## Exercise data
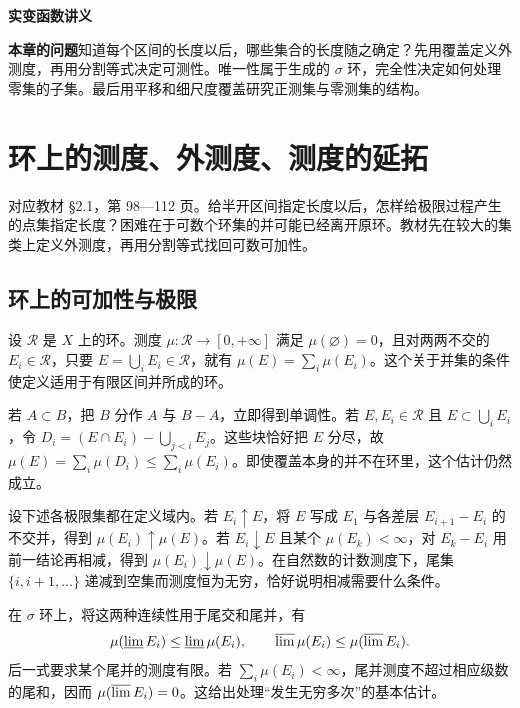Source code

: \documentclass[11pt,a4paper]{article}
\begin{document}
\begin{center}
{\LARGE\bfseries 实变函数讲义\par}
\vspace{8pt}{\large 第二章\quad 测度理论\par}
\vspace{6pt}{\small 依徐森林、薛春华《实变函数论》\quad 教材第 98—173 页\par}
\end{center}
\vspace{8pt}
\noindent\textbf{本章的问题}\quad 知道每个区间的长度以后，哪些集合的长度随之确定？先用覆盖定义外测度，再用分割等式决定可测性。唯一性属于生成的 $\sigma$ 环，完全性决定如何处理零集的子集。最后用平移和细尺度覆盖研究正测集与零测集的结构。
\tableofcontents
\section{环上的测度、外测度、测度的延拓}
对应教材 \S{}2.1，第 98---112 页。给半开区间指定长度以后，怎样给极限过程产生的点集指定长度？困难在于可数个环集的并可能已经离开原环。教材先在较大的集类上定义外测度，再用分割等式找回可数可加性。

\subsection*{环上的可加性与极限}\label{ux73afux4e0aux7684ux53efux52a0ux6027ux4e0eux6781ux9650}

设 \(\mathcal R\) 是 \(X\) 上的环。测度 \(\mu:\mathcal R\to[0,+\infty]\) 满足 \(\mu(\varnothing)=0\)，且对两两不交的 \(E_i\in\mathcal R\)，只要 \(E=\bigcup_i E_i\in\mathcal R\)，就有 \(\mu(E)=\sum_i\mu(E_i)\)。这个关于并集的条件使定义适用于有限区间并所成的环。

若 \(A\subset B\)，把 \(B\) 分作 \(A\) 与 \(B-A\)，立即得到单调性。若 \(E,E_i\in\mathcal R\) 且 \(E\subset\bigcup_i E_i\)，令 \(D_i=(E\cap E_i)-\bigcup_{j<i}E_j\)。这些块恰好把 \(E\) 分尽，故 \(\mu(E)=\sum_i\mu(D_i)\leq\sum_i\mu(E_i)\)。即使覆盖本身的并不在环里，这个估计仍然成立。

设下述各极限集都在定义域内。若 \(E_i\uparrow E\)，将 \(E\) 写成 \(E_1\) 与各差层 \(E_{i+1}-E_i\) 的不交并，得到 \(\mu(E_i)\uparrow\mu(E)\)。若 \(E_i\downarrow E\) 且某个 \(\mu(E_k)<\infty\)，对 \(E_k-E_i\) 用前一结论再相减，得到 \(\mu(E_i)\downarrow\mu(E)\)。在自然数的计数测度下，尾集 \(\{i,i+1,\ldots\}\) 递减到空集而测度恒为无穷，恰好说明相减需要什么条件。

在 \(\sigma\) 环上，将这两种连续性用于尾交和尾并，有 \[
\mu(\varliminf E_i)\leq\varliminf\mu(E_i),\qquad
\varlimsup\mu(E_i)\leq\mu(\varlimsup E_i).
\] 后一式要求某个尾并的测度有限。若 \(\sum_i\mu(E_i)<\infty\)，尾并测度不超过相应级数的尾和，因而 \(\mu(\varlimsup E_i)=0\)。这给出处理``发生无穷多次''的基本估计。
\end{document}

## The task
Your task is to repeat the listing exactly while omitting its pictures.

## Finished task
Source code

: \documentclass[11pt,a4paper]{article}
\begin{document}
\begin{center}
{\LARGE\bfseries 实变函数讲义\par}
\vspace{8pt}{\large 第二章\quad 测度理论\par}
\vspace{6pt}{\small 依徐森林、薛春华《实变函数论》\quad 教材第 98—173 页\par}
\end{center}
\vspace{8pt}
\noindent\textbf{本章的问题}\quad 知道每个区间的长度以后，哪些集合的长度随之确定？先用覆盖定义外测度，再用分割等式决定可测性。唯一性属于生成的 $\sigma$ 环，完全性决定如何处理零集的子集。最后用平移和细尺度覆盖研究正测集与零测集的结构。
\tableofcontents
\section{环上的测度、外测度、测度的延拓}
对应教材 \S{}2.1，第 98---112 页。给半开区间指定长度以后，怎样给极限过程产生的点集指定长度？困难在于可数个环集的并可能已经离开原环。教材先在较大的集类上定义外测度，再用分割等式找回可数可加性。

\subsection*{环上的可加性与极限}\label{ux73afux4e0aux7684ux53efux52a0ux6027ux4e0eux6781ux9650}

设 \(\mathcal R\) 是 \(X\) 上的环。测度 \(\mu:\mathcal R\to[0,+\infty]\) 满足 \(\mu(\varnothing)=0\)，且对两两不交的 \(E_i\in\mathcal R\)，只要 \(E=\bigcup_i E_i\in\mathcal R\)，就有 \(\mu(E)=\sum_i\mu(E_i)\)。这个关于并集的条件使定义适用于有限区间并所成的环。

若 \(A\subset B\)，把 \(B\) 分作 \(A\) 与 \(B-A\)，立即得到单调性。若 \(E,E_i\in\mathcal R\) 且 \(E\subset\bigcup_i E_i\)，令 \(D_i=(E\cap E_i)-\bigcup_{j<i}E_j\)。这些块恰好把 \(E\) 分尽，故 \(\mu(E)=\sum_i\mu(D_i)\leq\sum_i\mu(E_i)\)。即使覆盖本身的并不在环里，这个估计仍然成立。

设下述各极限集都在定义域内。若 \(E_i\uparrow E\)，将 \(E\) 写成 \(E_1\) 与各差层 \(E_{i+1}-E_i\) 的不交并，得到 \(\mu(E_i)\uparrow\mu(E)\)。若 \(E_i\downarrow E\) 且某个 \(\mu(E_k)<\infty\)，对 \(E_k-E_i\) 用前一结论再相减，得到 \(\mu(E_i)\downarrow\mu(E)\)。在自然数的计数测度下，尾集 \(\{i,i+1,\ldots\}\) 递减到空集而测度恒为无穷，恰好说明相减需要什么条件。

在 \(\sigma\) 环上，将这两种连续性用于尾交和尾并，有 \[
\mu(\varliminf E_i)\leq\varliminf\mu(E_i),\qquad
\varlimsup\mu(E_i)\leq\mu(\varlimsup E_i).
\] 后一式要求某个尾并的测度有限。若 \(\sum_i\mu(E_i)<\infty\)，尾并测度不超过相应级数的尾和，因而 \(\mu(\varlimsup E_i)=0\)。这给出处理``发生无穷多次''的基本估计。
\end{document}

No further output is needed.